▸ RECORDS TO PROCESS:
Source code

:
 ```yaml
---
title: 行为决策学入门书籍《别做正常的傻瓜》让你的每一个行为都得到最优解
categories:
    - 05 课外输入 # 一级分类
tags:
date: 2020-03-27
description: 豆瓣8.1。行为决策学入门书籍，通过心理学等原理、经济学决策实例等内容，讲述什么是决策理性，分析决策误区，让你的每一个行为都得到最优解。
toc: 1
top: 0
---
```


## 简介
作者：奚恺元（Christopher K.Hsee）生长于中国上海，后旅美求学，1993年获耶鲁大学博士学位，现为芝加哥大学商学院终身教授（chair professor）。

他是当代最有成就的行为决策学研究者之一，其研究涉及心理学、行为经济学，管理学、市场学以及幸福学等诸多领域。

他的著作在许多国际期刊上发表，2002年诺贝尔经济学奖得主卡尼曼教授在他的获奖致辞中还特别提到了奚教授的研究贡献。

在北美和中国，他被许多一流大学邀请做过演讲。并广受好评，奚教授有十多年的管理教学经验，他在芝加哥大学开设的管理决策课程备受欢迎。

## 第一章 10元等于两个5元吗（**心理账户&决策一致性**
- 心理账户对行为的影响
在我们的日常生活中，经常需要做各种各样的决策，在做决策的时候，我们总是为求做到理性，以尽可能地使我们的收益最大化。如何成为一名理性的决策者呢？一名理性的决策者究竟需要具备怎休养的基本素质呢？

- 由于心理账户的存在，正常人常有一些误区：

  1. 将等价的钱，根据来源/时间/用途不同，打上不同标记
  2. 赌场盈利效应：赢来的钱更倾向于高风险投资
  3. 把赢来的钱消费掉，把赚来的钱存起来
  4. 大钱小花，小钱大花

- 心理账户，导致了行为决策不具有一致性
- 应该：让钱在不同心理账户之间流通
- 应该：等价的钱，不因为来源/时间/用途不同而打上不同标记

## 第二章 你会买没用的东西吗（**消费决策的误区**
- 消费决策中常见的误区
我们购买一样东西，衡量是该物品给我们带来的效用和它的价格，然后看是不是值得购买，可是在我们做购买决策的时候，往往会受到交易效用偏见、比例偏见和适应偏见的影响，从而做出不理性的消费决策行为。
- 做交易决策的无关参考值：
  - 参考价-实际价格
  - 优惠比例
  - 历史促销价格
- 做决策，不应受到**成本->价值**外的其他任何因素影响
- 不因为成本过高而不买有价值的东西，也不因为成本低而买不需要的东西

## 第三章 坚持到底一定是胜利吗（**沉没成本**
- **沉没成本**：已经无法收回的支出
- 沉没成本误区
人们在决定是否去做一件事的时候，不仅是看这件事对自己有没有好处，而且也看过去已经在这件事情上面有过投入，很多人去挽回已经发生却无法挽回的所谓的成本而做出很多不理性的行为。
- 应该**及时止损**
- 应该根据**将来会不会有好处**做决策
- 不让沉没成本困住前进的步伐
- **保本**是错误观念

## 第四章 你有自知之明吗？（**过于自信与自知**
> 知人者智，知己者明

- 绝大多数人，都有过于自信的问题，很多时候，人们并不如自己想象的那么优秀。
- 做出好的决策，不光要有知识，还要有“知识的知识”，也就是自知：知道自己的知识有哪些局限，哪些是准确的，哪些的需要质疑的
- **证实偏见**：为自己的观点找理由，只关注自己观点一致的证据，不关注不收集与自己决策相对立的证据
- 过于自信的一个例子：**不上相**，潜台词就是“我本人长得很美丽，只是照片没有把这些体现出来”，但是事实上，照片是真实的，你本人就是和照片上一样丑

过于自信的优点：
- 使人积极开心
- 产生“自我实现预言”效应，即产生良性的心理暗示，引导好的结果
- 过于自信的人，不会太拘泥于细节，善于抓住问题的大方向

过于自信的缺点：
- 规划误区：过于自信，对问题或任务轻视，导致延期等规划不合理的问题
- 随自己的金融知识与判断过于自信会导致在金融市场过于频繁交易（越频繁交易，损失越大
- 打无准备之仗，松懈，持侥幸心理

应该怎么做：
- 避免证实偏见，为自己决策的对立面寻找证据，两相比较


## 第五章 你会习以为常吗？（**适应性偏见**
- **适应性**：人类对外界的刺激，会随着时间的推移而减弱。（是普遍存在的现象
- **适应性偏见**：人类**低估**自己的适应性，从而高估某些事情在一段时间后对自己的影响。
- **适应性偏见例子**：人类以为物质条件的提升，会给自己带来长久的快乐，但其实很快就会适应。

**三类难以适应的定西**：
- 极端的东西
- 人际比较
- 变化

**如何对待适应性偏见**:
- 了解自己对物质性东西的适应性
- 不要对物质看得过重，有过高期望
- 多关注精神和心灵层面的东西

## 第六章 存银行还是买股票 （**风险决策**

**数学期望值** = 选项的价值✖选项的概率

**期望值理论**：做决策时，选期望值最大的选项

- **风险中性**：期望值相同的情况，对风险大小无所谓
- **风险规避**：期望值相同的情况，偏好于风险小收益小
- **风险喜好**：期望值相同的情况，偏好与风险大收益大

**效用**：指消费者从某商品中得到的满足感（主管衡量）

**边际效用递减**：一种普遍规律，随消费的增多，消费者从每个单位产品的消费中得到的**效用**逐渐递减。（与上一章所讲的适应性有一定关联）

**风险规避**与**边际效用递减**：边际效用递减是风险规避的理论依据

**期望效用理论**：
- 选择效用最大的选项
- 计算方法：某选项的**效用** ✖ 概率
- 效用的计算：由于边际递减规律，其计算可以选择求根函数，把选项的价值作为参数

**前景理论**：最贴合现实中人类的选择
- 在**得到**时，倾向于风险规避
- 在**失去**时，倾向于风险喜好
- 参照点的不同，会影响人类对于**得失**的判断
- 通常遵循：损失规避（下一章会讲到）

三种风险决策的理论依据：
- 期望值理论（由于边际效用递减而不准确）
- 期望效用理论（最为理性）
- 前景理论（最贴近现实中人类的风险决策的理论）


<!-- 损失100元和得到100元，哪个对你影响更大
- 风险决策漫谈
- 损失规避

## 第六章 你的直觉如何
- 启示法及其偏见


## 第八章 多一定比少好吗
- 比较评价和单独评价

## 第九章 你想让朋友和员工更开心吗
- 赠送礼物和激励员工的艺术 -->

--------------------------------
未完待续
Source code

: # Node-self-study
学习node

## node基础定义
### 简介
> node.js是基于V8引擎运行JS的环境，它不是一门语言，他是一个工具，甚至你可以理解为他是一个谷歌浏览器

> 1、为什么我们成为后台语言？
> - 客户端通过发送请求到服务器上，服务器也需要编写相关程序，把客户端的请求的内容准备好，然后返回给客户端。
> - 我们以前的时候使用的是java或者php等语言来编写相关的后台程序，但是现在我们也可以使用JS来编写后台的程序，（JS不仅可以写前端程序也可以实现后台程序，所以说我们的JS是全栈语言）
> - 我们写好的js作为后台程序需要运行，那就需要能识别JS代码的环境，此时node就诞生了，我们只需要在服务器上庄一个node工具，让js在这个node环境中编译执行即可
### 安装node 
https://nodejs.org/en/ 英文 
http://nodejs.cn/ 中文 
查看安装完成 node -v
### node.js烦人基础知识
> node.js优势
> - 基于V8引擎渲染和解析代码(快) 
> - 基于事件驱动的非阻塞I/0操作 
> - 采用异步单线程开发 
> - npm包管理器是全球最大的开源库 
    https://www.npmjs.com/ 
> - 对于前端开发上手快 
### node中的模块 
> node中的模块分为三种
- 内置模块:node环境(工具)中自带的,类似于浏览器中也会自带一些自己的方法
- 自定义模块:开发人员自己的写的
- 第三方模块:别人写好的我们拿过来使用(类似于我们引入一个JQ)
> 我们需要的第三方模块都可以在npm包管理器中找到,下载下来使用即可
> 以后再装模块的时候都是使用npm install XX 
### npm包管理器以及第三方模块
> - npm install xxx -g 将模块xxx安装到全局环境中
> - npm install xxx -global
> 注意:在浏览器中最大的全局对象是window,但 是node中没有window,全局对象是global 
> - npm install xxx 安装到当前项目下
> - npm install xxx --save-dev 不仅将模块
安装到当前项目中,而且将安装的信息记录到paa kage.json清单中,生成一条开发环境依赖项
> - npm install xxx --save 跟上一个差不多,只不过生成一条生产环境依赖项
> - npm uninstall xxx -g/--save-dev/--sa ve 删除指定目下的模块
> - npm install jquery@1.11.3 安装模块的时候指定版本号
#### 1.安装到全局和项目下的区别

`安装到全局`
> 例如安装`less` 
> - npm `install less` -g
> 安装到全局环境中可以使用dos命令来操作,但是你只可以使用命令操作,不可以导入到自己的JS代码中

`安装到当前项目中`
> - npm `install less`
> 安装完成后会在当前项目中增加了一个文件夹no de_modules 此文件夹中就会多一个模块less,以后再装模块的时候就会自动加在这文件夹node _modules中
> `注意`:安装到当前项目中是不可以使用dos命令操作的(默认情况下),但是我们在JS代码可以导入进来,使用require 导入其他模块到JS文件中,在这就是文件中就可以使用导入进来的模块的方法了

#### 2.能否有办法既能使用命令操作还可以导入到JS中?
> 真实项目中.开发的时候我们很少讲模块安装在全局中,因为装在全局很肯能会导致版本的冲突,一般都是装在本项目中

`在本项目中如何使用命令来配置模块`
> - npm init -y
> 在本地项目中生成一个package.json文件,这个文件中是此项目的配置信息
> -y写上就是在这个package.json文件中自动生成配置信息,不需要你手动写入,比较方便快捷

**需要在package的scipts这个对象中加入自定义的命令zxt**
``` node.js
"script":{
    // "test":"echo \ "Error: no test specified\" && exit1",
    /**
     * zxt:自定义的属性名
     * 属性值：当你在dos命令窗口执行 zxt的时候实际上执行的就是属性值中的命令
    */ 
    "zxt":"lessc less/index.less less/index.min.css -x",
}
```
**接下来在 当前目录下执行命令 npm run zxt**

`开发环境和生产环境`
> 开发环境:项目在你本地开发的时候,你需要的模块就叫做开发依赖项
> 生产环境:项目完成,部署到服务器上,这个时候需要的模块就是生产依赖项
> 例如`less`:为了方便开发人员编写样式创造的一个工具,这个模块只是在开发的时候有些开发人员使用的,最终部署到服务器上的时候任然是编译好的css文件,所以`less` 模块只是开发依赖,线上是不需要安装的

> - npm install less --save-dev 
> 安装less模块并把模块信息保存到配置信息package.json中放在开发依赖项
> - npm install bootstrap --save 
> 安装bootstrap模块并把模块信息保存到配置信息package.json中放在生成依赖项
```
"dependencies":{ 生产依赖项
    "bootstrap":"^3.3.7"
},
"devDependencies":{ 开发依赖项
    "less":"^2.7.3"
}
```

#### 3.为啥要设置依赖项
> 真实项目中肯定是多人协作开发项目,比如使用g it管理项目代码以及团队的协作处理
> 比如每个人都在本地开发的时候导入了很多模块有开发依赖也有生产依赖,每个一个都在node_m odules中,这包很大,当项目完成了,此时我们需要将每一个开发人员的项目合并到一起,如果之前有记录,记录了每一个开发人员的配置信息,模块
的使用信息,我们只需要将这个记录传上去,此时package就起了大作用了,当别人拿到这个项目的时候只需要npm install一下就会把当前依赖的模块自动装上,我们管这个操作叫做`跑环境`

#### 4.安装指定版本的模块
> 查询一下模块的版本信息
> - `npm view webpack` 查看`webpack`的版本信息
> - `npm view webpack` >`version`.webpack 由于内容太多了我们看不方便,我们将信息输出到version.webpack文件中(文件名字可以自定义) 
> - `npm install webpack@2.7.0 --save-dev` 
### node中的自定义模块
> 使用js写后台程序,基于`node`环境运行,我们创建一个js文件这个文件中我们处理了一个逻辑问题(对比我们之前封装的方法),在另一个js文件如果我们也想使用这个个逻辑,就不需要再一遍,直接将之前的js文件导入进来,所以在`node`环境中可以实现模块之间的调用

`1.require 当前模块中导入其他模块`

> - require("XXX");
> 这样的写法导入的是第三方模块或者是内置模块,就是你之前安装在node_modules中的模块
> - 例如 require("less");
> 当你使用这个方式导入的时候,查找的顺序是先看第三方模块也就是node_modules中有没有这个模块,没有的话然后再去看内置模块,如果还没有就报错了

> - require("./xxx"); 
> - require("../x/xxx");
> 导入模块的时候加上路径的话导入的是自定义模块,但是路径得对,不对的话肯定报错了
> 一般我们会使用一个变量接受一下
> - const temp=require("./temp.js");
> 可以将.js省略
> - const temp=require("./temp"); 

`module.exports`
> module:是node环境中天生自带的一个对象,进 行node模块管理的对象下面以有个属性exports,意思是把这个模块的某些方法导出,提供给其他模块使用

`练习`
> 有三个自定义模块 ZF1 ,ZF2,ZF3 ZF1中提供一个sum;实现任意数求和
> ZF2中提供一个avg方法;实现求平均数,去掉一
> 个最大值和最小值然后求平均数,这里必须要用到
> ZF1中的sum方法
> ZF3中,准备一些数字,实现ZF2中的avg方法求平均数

▸ EXERCISE GOAL:
Exactly the lines above from the one with "- 了解自己对物质性东西的适应性" to the one with "http://nodejs.cn/ 中文", both included, are to be quoted; leave the rest out.

▸ RESULT OF THE EXERCISE:
- 了解自己对物质性东西的适应性
- 不要对物质看得过重，有过高期望
- 多关注精神和心灵层面的东西

## 第六章 存银行还是买股票 （**风险决策**

**数学期望值** = 选项的价值✖选项的概率

**期望值理论**：做决策时，选期望值最大的选项

- **风险中性**：期望值相同的情况，对风险大小无所谓
- **风险规避**：期望值相同的情况，偏好于风险小收益小
- **风险喜好**：期望值相同的情况，偏好与风险大收益大

**效用**：指消费者从某商品中得到的满足感（主管衡量）

**边际效用递减**：一种普遍规律，随消费的增多，消费者从每个单位产品的消费中得到的**效用**逐渐递减。（与上一章所讲的适应性有一定关联）

**风险规避**与**边际效用递减**：边际效用递减是风险规避的理论依据

**期望效用理论**：
- 选择效用最大的选项
- 计算方法：某选项的**效用** ✖ 概率
- 效用的计算：由于边际递减规律，其计算可以选择求根函数，把选项的价值作为参数

**前景理论**：最贴合现实中人类的选择
- 在**得到**时，倾向于风险规避
- 在**失去**时，倾向于风险喜好
- 参照点的不同，会影响人类对于**得失**的判断
- 通常遵循：损失规避（下一章会讲到）

三种风险决策的理论依据：
- 期望值理论（由于边际效用递减而不准确）
- 期望效用理论（最为理性）
- 前景理论（最贴近现实中人类的风险决策的理论）


<!-- 损失100元和得到100元，哪个对你影响更大
- 风险决策漫谈
- 损失规避

## 第六章 你的直觉如何
- 启示法及其偏见


## 第八章 多一定比少好吗
- 比较评价和单独评价

## 第九章 你想让朋友和员工更开心吗
- 赠送礼物和激励员工的艺术 -->

--------------------------------
未完待续
Source code

: # Node-self-study
学习node

## node基础定义
### 简介
> node.js是基于V8引擎运行JS的环境，它不是一门语言，他是一个工具，甚至你可以理解为他是一个谷歌浏览器

> 1、为什么我们成为后台语言？
> - 客户端通过发送请求到服务器上，服务器也需要编写相关程序，把客户端的请求的内容准备好，然后返回给客户端。
> - 我们以前的时候使用的是java或者php等语言来编写相关的后台程序，但是现在我们也可以使用JS来编写后台的程序，（JS不仅可以写前端程序也可以实现后台程序，所以说我们的JS是全栈语言）
> - 我们写好的js作为后台程序需要运行，那就需要能识别JS代码的环境，此时node就诞生了，我们只需要在服务器上庄一个node工具，让js在这个node环境中编译执行即可
### 安装node 
https://nodejs.org/en/ 英文 
http://nodejs.cn/ 中文 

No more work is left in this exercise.